A large perfusion-weighted imaging (PWI)/diffusion-weighted imaging (DWI) mismatch (commonly used in trials to identify tissue at risk after acute cerebral ischemia) [212, 213].

Mechanisms contributing to END may include the following, summarized in Table 1.

Table 1.Conditions and mechanisms by which these conditions lead to END.
Conditions leading to END Frequency Mechanisms leading to END
Hemorrhagic transformation 10% Oxidative stress, neuroinflammation, matrix metalloproteinases – leading to weakening of the blood brain barrier and destruction of the vascular tissue, allowing blood to spill into the infarcted tissue
Cerebral edema 19% Anaerobic metabolism leading to tissue acidosis, failure of ionic pumps, leading to cytotoxic edema; compression of the vasculature with further impairment of glucose and oxygen supply, propagating in a cascade, leading to increase in intracranial pressure, shifting of brain tissue, herniation syndromes
Failure of collaterals Most frequent cause Extended area of tissue with oxygen and glucose deprivation, increased oxidative stress, ischemic and neuroinflammatory cascades leading to tissue infarction
Arterial reocclusion 34% Reignition of the ischemic cascade, increased oxidative stress, neuroinflammation
Recurrent stroke 11% New areas of infarction, cerebral edema, oxidative stress
Prolonged seizures 5% Excitotoxicity, oxidative stress
General conditions, infections Variable, depending on the cause

Clot propagation with obstruction of more collaterals, although never demonstrated, was considered in the past to be the main cause of the stepwise worsening of the neurological deficit in acute ischemic stroke patients, leading to a long debate as to the use of anticoagulants for the treatment of stroke in progression [214, 215, 216]. More recently, MRI studies have shown that patients are more likely to have large vessel occlusions with failure of collateral circulation [217, 218].

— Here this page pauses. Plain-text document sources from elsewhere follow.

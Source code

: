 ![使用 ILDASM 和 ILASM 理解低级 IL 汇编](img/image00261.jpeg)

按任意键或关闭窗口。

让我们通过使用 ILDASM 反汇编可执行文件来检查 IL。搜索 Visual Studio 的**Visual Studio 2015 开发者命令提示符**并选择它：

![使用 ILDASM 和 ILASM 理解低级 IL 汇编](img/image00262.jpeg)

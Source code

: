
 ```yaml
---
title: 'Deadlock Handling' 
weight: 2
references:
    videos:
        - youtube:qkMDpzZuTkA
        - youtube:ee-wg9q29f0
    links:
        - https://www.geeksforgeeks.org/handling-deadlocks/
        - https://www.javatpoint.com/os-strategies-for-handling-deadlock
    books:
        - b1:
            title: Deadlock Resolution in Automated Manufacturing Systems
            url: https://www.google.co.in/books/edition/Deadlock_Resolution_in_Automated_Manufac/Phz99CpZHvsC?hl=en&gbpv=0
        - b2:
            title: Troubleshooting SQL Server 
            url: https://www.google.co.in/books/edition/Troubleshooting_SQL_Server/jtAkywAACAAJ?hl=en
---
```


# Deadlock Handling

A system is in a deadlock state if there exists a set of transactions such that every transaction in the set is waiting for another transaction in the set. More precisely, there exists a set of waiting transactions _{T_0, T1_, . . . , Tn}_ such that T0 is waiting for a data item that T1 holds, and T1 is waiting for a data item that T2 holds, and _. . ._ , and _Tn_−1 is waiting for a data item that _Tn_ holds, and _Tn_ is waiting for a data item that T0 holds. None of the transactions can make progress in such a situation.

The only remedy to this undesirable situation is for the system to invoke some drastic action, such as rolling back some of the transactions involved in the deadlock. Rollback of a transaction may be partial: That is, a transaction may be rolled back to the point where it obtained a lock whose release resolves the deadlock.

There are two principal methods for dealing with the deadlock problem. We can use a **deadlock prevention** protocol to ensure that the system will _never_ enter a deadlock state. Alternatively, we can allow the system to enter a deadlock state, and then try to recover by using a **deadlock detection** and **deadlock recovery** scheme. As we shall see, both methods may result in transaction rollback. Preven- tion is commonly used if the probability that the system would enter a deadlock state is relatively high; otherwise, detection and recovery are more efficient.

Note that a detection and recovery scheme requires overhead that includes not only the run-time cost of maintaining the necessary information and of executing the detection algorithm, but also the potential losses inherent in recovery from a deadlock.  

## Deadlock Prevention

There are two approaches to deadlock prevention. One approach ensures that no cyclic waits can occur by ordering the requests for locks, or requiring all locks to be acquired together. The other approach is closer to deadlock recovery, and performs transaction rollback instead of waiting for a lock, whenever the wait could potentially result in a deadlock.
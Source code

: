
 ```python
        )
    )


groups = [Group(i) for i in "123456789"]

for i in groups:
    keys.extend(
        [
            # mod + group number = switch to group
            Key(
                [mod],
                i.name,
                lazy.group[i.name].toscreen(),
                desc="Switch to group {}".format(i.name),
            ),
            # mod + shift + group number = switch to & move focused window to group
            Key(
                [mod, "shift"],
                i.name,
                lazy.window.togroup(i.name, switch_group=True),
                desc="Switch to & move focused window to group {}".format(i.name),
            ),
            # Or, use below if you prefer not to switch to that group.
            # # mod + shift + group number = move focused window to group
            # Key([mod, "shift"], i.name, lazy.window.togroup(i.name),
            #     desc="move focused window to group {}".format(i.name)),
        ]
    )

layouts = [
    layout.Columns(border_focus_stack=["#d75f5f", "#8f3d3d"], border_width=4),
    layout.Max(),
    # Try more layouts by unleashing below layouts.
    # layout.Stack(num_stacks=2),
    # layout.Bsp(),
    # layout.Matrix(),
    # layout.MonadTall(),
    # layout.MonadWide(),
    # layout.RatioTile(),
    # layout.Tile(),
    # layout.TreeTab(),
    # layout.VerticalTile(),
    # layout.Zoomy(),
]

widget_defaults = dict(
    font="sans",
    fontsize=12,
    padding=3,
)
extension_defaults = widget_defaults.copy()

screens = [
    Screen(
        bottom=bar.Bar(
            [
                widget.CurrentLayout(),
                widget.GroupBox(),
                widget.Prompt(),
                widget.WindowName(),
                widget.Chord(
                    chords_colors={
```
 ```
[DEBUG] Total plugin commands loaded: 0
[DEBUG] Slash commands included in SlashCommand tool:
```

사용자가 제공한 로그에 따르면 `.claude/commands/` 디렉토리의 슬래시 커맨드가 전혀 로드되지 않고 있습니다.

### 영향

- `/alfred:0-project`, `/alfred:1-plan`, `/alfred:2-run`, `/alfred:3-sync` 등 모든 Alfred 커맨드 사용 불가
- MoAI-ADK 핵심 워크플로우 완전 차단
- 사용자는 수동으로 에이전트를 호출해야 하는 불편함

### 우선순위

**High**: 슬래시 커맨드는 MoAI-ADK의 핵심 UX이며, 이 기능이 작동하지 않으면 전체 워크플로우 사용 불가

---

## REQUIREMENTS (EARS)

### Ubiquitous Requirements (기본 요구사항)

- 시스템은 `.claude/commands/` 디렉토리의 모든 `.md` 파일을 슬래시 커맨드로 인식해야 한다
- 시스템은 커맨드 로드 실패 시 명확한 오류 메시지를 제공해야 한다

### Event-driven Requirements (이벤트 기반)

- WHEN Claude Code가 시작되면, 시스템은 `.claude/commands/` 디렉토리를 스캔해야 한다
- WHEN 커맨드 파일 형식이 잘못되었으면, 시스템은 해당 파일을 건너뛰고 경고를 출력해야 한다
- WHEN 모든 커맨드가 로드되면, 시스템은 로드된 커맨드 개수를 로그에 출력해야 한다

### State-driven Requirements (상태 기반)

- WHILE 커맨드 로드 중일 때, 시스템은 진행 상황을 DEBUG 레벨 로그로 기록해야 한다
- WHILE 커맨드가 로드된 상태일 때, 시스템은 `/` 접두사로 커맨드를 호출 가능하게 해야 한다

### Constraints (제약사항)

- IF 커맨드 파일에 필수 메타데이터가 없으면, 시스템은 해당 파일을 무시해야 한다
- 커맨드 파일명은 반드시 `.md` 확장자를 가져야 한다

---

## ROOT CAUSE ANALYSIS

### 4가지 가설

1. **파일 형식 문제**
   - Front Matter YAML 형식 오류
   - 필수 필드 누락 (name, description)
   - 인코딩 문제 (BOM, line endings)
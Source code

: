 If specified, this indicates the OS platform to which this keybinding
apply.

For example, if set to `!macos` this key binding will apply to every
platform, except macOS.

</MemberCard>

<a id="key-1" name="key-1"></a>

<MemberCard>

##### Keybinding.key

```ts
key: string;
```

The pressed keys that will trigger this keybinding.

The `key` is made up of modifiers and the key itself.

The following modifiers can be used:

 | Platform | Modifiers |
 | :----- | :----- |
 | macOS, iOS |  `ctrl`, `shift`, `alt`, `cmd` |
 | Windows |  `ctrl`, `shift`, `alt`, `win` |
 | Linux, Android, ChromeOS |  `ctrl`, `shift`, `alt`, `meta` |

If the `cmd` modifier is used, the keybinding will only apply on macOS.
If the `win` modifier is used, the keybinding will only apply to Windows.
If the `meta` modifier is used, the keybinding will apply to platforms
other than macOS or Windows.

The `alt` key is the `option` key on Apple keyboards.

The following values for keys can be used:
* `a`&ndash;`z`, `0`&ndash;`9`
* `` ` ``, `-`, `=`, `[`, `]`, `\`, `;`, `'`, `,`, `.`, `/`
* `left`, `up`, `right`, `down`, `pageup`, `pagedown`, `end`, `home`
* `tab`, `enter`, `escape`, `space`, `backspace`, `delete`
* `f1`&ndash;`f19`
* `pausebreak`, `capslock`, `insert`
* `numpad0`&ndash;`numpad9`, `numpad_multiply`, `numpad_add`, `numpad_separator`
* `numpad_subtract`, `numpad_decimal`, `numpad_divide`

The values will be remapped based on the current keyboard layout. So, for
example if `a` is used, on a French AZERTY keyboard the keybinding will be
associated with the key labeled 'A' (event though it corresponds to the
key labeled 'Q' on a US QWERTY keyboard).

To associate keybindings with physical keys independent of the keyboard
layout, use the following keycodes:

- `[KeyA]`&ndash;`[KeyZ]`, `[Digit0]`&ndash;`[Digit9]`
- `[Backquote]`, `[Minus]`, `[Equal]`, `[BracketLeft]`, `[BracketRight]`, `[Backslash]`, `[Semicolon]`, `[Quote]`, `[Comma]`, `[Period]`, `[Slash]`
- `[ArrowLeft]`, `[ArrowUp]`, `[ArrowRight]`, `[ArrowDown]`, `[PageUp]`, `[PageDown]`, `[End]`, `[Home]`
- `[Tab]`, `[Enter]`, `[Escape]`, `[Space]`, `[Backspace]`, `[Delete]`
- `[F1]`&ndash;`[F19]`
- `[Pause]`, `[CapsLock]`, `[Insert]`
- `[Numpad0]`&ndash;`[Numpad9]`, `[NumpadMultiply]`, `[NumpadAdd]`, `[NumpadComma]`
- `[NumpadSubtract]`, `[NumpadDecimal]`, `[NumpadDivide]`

Hemorrhagic transformation is involved in about 10% of END [195]. It has a wide range of severity, from small suffusions and petechiae to large hematomas occurring in the infarcted area with a mass effect on the surrounding tissue [219]. Factors leading to hemorrhagic transformation include oxidative stress and reperfusion injuries, which, in turn, lead to neuroinflammation, leukocyte infiltration, and extracellular proteolysis, culminating with the destruction of the basal lamina and the tight endothelial junctions [219, 220]. It can have various radiological patterns, and several grading systems have been proposed. The ECASS grading system differentiates among hemorrhagic infarction (HI), further subdivided into small petechiae along the margins of the infarcted area (HI1) or confluent petechiae in the infarcted area, without any mass effect (HI2), and parenchymal hematomas (PH), with blood clots in 30% of the infarcted area with some mass effect (PH1), or PH2, describing blood clots in >30% of the infarcted area with significant space-occupying effect [221]. Although it is a rather frequent complication after recanalization therapies, with incidences reaching as high as 6% after intravenous thrombolysis or 8% after mechanical thrombectomy [222, 223], only large parenchymal hematomas with mass effect are associated with neurological worsening or even death [224].

Re-occlusion of a recanalized artery occurs in about 34% of thrombolysed patients and accounts for two-thirds of deteriorations following initial improvement [225].

Cerebral edema is involved in about 19% of END, especially following occlusion of large arteries [195].

Recurrent stroke, occurring either in the original arterial territory or in a remote location, causes about 11% of ENDs [195].

Seizures are common following large cortical infarctions. Although they usually cause only a temporary worsening, if prolonged, they can lead to END in about 5% of patients [226].

However, as already mentioned, most clinicians ascribe END to ischemia/reperfusion injuries, which can lead to additional cerebral injury, weaken the blood-brain barrier (BBB) and cause hemorrhagic transformation, potentiate cerebral edema, and contribute to the “no-reflow phenomenon” in which despite clot removal, efficient microvascular perfusion is not achieved. Angiographic studies in ischemic stroke patients confirmed the lack of reperfusion, although the patency of large vessels was restored [227].